Fiona - Feb 04, 2003 11:34:14 am PST #1747 of 9843

Dun: means old fortess and Dee is the name of a river, hence Dun Dee means the castle on the river Dee.

...Except that Dundee isn't on the Dee, it's on the Tay. Unless "Dee" is a corruption of "Tay" in this case, but there also happens to be a river called the Dee, thus confusing the whole issue.


Allan Lang - Feb 04, 2003 11:38:27 am PST #1748 of 9843
'And on that tragic day, an era came to its inevitable end.' That's all there is.

What billytea "All Ogle, No Cash -- It's Not Just Annoying, It's Un-American" Feb 4, 2003 10:49:02 am EST said.

The advantage of the jimmygrants-pommegrants explanation is that it does have contemporaneous evidence backing it.

The term "Jimmy grant" or "jimmie" occurs in books published in the 1845-1880 period.

The jimmygrants-pommegrants connexion is less well documented. The term pommy is documented in 1912, and there is testimony from people (although only recorded in the 1980s) that they used the rhyme as children to mock the English in the years prior to WWI.

G A Wilkes dates the origin as possibly as far back as the first (voluntary) mass immigration on the clipper ships of the 1870s.


billytea - Feb 04, 2003 11:39:27 am PST #1749 of 9843
You were a wrong baby who grew up wrong. The wrong kind of wrong. It's better you hear it from a friend.

Dun: means old fortess and Dee is the name of a river, hence Dun Dee means the castle on the river Dee.

Incidentally, to give an insight into the workings of certain freak-ass church thinking, my old church used to argue that the large number of place-names with the construction D_n in Ireland and Scotland identified these places as the home of the Israelite tribe of Dan. (Jacob prophesies about his kids on his deathbed, having nothing better to do, and says something about Dan and a serpent's trail, which said church interpreted as meaning he'd leave his name on everything. A bit like Donald Trump. ...Hey, hang on a minute! Donald? Quick, we need a rewrite!)

One of the splinter group then tried to fit in the Ancient Greeks, or the Danaans as they were sometimes known. That was quite the imaginative leap.

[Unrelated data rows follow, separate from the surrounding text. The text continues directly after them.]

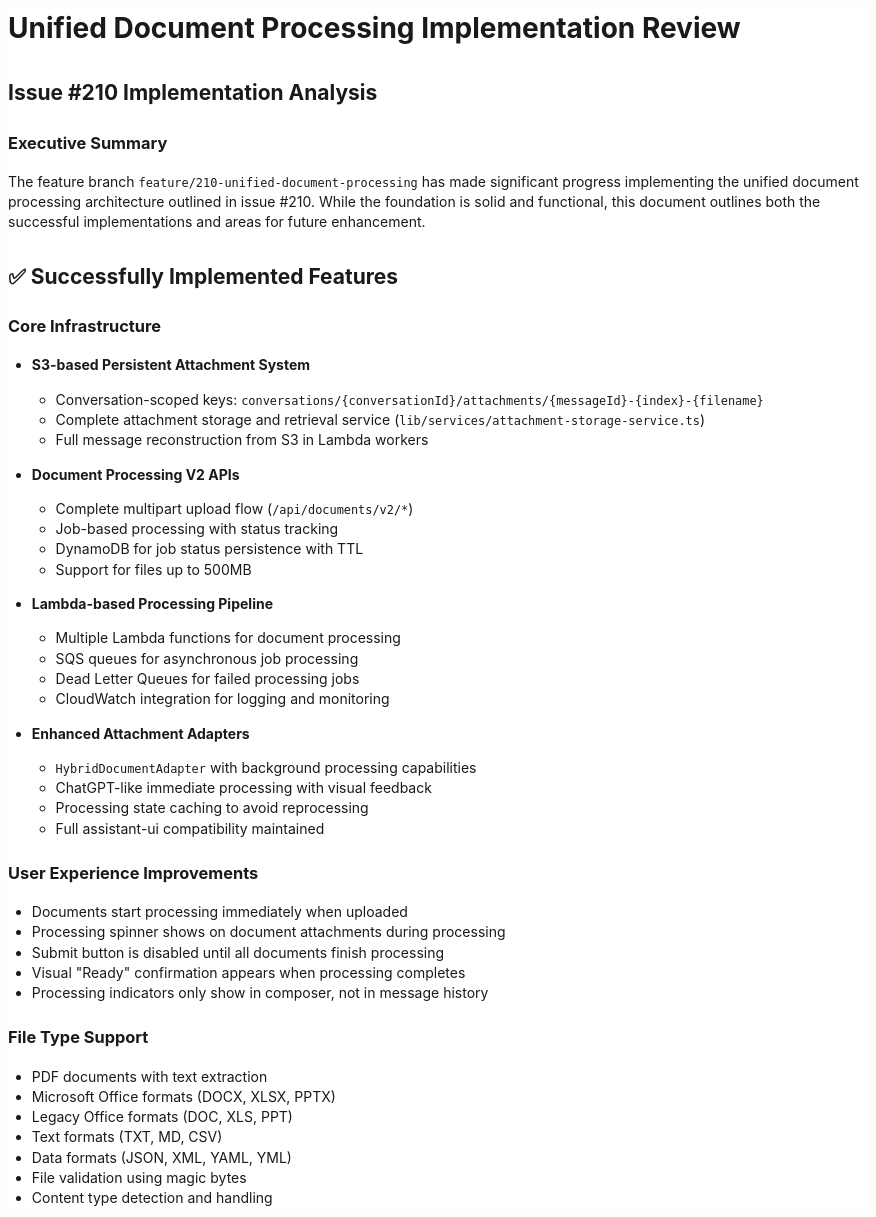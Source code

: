 # Unified Document Processing Implementation Review

## Issue #210 Implementation Analysis

### Executive Summary
The feature branch `feature/210-unified-document-processing` has made significant progress implementing the unified document processing architecture outlined in issue #210. While the foundation is solid and functional, this document outlines both the successful implementations and areas for future enhancement.

## ✅ Successfully Implemented Features

### Core Infrastructure
- **S3-based Persistent Attachment System**
  - Conversation-scoped keys: `conversations/{conversationId}/attachments/{messageId}-{index}-{filename}`
  - Complete attachment storage and retrieval service (`lib/services/attachment-storage-service.ts`)
  - Full message reconstruction from S3 in Lambda workers

- **Document Processing V2 APIs**
  - Complete multipart upload flow (`/api/documents/v2/*`)
  - Job-based processing with status tracking
  - DynamoDB for job status persistence with TTL
  - Support for files up to 500MB

- **Lambda-based Processing Pipeline**
  - Multiple Lambda functions for document processing
  - SQS queues for asynchronous job processing
  - Dead Letter Queues for failed processing jobs
  - CloudWatch integration for logging and monitoring

- **Enhanced Attachment Adapters**
  - `HybridDocumentAdapter` with background processing capabilities
  - ChatGPT-like immediate processing with visual feedback
  - Processing state caching to avoid reprocessing
  - Full assistant-ui compatibility maintained

### User Experience Improvements
- Documents start processing immediately when uploaded
- Processing spinner shows on document attachments during processing
- Submit button is disabled until all documents finish processing
- Visual "Ready" confirmation appears when processing completes
- Processing indicators only show in composer, not in message history

### File Type Support
- PDF documents with text extraction
- Microsoft Office formats (DOCX, XLSX, PPTX)
- Legacy Office formats (DOC, XLS, PPT)
- Text formats (TXT, MD, CSV)
- Data formats (JSON, XML, YAML, YML)
- File validation using magic bytes
- Content type detection and handling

Nutty - Feb 04, 2003 12:37:49 pm PST #1750 of 9843
"Mister Spock is on his fanny, sir. Reports heavy damage."

So, your freak-ass church wasn't much for logical history, was it?

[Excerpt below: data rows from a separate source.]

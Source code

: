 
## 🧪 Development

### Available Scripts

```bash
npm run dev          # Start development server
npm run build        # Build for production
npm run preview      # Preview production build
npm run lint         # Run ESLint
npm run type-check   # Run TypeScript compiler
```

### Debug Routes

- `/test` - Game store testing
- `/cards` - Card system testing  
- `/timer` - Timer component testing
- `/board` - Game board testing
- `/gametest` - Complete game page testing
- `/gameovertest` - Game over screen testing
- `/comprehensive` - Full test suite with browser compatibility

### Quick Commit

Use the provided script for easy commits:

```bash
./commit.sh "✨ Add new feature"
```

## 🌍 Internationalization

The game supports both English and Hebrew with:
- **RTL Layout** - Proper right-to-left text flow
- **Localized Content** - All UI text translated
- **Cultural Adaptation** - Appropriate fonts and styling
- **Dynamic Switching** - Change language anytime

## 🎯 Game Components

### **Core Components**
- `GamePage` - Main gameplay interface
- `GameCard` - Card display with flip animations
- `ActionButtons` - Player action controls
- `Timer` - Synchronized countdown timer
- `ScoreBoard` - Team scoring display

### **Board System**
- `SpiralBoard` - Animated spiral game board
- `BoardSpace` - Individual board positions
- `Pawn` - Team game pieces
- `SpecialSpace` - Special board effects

Also, I mean, who diasporas to Scotland from Jerusalem? Gee, you know, it's nice and warm down here, but we're being persecuted a lot by these imperial Romans-- I know! Let's flee to a freezing cold, windy country, where we can get persecuted a lot by imperial Englishmen!

Zero sum, yanno?


Betsy HP - Feb 04, 2003 1:02:24 pm PST #1751 of 9843
If I only had a brain...

Well, the Lost Tribes of Israel got around rather a lot. No wonder they were lost.

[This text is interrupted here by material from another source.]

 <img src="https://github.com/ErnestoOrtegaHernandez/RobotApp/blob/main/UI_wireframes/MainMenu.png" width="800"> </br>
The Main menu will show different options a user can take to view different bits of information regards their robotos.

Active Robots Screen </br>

billytea - Feb 04, 2003 1:06:16 pm PST #1752 of 9843
You were a wrong baby who grew up wrong. The wrong kind of wrong. It's better you hear it from a friend.

So, your freak-ass church wasn't much for logical history, was it?

It has been commented upon.

Also, I mean, who diasporas to Scotland from Jerusalem?

On this point, note that Dan was among the Israelites forcibly removed by the Assyrians. (Jerusalem was part of Judah's territory.) So they didn't have much choice on the leaving part at least. (Of course, that still doesn't get them to Ireland.)


flea - Feb 04, 2003 1:20:39 pm PST #1753 of 9843
information libertarian

Your freak-ass church is clearly related to the people who put Troy in Belgium. There are a frightening lot of such people.